Why Everything is Good for You
“Personal Choice does not count for much these days.”
Saul Bellow
“The process of reading is not a half-sleep; but in the highest sense an exercise, a gymnastic struggle. . .”
Walt Whitman
Anything we read ( and I use that term in the broadest and I think most accurate meaning : decoding all of the signs we run into in whatever contexts we can mangage) and any time we read we are engaged in a mental activity that is very complex, from reading Pound’s Cantos to devining the auguries in sheep entrails. Therefore the more complicated the “reading” is, the better it is for us. (The purpose of that, to use Neitsche, is to continue to build the bridge toward the ubermensch, which of course is unreachable). Of course if we can make no meaning from the “text” then we are not reading, no more than children who bark at the page are reading, nor me when I am reading these research articles too late at night. Too much has been made of reading the right kinds of things (this from someone who is often accused of being a literary snob), or watching the right “intellectual” movies, yet ultimately I feel that the more we engage with “texts” the more our brains seek out more complex patterns to decode, because we can decode them because we read more. It is the changing and the changed working on each other. Here is a poem by Richard Wilbur:
The Beautiful Changes
One wading a Fall meadow finds on all sides
The Queen Anne’s Lace lying like lilies
On water; it glides
So from the walker, it turns
Dry grass to a lake, as the slightest shade of you
Valleys my mind in fabulous blue Lucernes.

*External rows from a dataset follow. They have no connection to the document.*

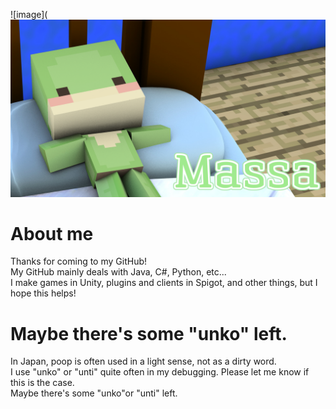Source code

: ![image](![タイトル](https://github.com/Massa-san/Massa-san/blob/main/image.png)
# About me
Thanks for coming to my GitHub!  
My GitHub mainly deals with Java, C#, Python, etc...  
I make games in Unity, plugins and clients in Spigot, and other things, but I hope this helps!  

# Maybe there's some "unko" left.
In Japan, poop is often used in a light sense, not as a dirty word.  
I use "unko" or "unti" quite often in my debugging. Please let me know if this is the case.  
Maybe there's some "unko"or "unti" left.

The beautiful changes as a forest is changed
By a chameleon’s tuning his skin to it;
As a mantis, arranged
On a green leaf, grows
Into it, makes the leaf leafier, and proves
Any greenness is deeper than anyone knows.
Your hands hold roses always in a way that says
They are not only yours; the beautiful changes
In such kind ways,
Wishing ever to sunder
Things and things’ selves for a second finding, to lose
For a moment all that it touches back to wonder.